%%

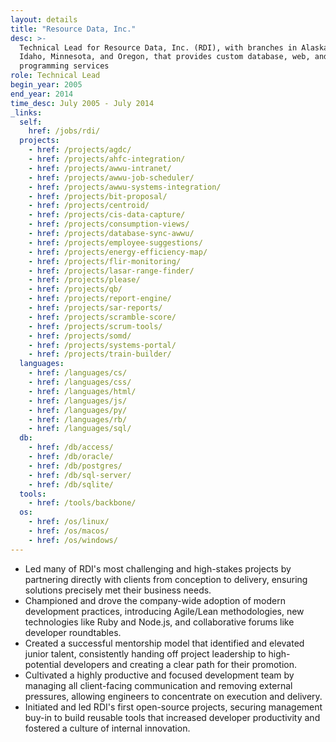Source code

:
 ```yaml
---
layout: details
title: "Resource Data, Inc."
desc: >-
  Technical Lead for Resource Data, Inc. (RDI), with branches in Alaska, Texas,
  Idaho, Minnesota, and Oregon, that provides custom database, web, and GIS
  programming services
role: Technical Lead
begin_year: 2005
end_year: 2014
time_desc: July 2005 - July 2014
_links:
  self:
    href: /jobs/rdi/
  projects:
    - href: /projects/agdc/
    - href: /projects/ahfc-integration/
    - href: /projects/awwu-intranet/
    - href: /projects/awwu-job-scheduler/
    - href: /projects/awwu-systems-integration/
    - href: /projects/bit-proposal/
    - href: /projects/centroid/
    - href: /projects/cis-data-capture/
    - href: /projects/consumption-views/
    - href: /projects/database-sync-awwu/
    - href: /projects/employee-suggestions/
    - href: /projects/energy-efficiency-map/
    - href: /projects/flir-monitoring/
    - href: /projects/lasar-range-finder/
    - href: /projects/please/
    - href: /projects/qb/
    - href: /projects/report-engine/
    - href: /projects/sar-reports/
    - href: /projects/scramble-score/
    - href: /projects/scrum-tools/
    - href: /projects/somd/
    - href: /projects/systems-portal/
    - href: /projects/train-builder/
  languages:
    - href: /languages/cs/
    - href: /languages/css/
    - href: /languages/html/
    - href: /languages/js/
    - href: /languages/py/
    - href: /languages/rb/
    - href: /languages/sql/
  db:
    - href: /db/access/
    - href: /db/oracle/
    - href: /db/postgres/
    - href: /db/sql-server/
    - href: /db/sqlite/
  tools:
    - href: /tools/backbone/
  os:
    - href: /os/linux/
    - href: /os/macos/
    - href: /os/windows/
---
```


- Led many of RDI's most challenging and high-stakes projects by partnering directly with clients from conception to delivery, ensuring solutions precisely met their business needs.
- Championed and drove the company-wide adoption of modern development practices, introducing Agile/Lean methodologies, new technologies like Ruby and Node.js, and collaborative forums like developer roundtables.
- Created a successful mentorship model that identified and elevated junior talent, consistently handing off project leadership to high-potential developers and creating a clear path for their promotion.
- Cultivated a highly productive and focused development team by managing all client-facing communication and removing external pressures, allowing engineers to concentrate on execution and delivery.
- Initiated and led RDI's first open-source projects, securing management buy-in to build reusable tools that increased developer productivity and fostered a culture of internal innovation.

%%

Activity: Could you retype all the entries above exactly, without the pictures?

The answer:
Source code

:
 ```yaml
---
layout: details
title: "Resource Data, Inc."
desc: >-
  Technical Lead for Resource Data, Inc. (RDI), with branches in Alaska, Texas,
  Idaho, Minnesota, and Oregon, that provides custom database, web, and GIS
  programming services
role: Technical Lead
begin_year: 2005
end_year: 2014
time_desc: July 2005 - July 2014
_links:
  self:
    href: /jobs/rdi/
  projects:
    - href: /projects/agdc/
    - href: /projects/ahfc-integration/
    - href: /projects/awwu-intranet/
    - href: /projects/awwu-job-scheduler/
    - href: /projects/awwu-systems-integration/
    - href: /projects/bit-proposal/
    - href: /projects/centroid/
    - href: /projects/cis-data-capture/
    - href: /projects/consumption-views/
    - href: /projects/database-sync-awwu/
    - href: /projects/employee-suggestions/
    - href: /projects/energy-efficiency-map/
    - href: /projects/flir-monitoring/
    - href: /projects/lasar-range-finder/
    - href: /projects/please/
    - href: /projects/qb/
    - href: /projects/report-engine/
    - href: /projects/sar-reports/
    - href: /projects/scramble-score/
    - href: /projects/scrum-tools/
    - href: /projects/somd/
    - href: /projects/systems-portal/
    - href: /projects/train-builder/
  languages:
    - href: /languages/cs/
    - href: /languages/css/
    - href: /languages/html/
    - href: /languages/js/
    - href: /languages/py/
    - href: /languages/rb/
    - href: /languages/sql/
  db:
    - href: /db/access/
    - href: /db/oracle/
    - href: /db/postgres/
    - href: /db/sql-server/
    - href: /db/sqlite/
  tools:
    - href: /tools/backbone/
  os:
    - href: /os/linux/
    - href: /os/macos/
    - href: /os/windows/
---
```


- Led many of RDI's most challenging and high-stakes projects by partnering directly with clients from conception to delivery, ensuring solutions precisely met their business needs.
- Championed and drove the company-wide adoption of modern development practices, introducing Agile/Lean methodologies, new technologies like Ruby and Node.js, and collaborative forums like developer roundtables.
- Created a successful mentorship model that identified and elevated junior talent, consistently handing off project leadership to high-potential developers and creating a clear path for their promotion.
- Cultivated a highly productive and focused development team by managing all client-facing communication and removing external pressures, allowing engineers to concentrate on execution and delivery.
- Initiated and led RDI's first open-source projects, securing management buy-in to build reusable tools that increased developer productivity and fostered a culture of internal innovation.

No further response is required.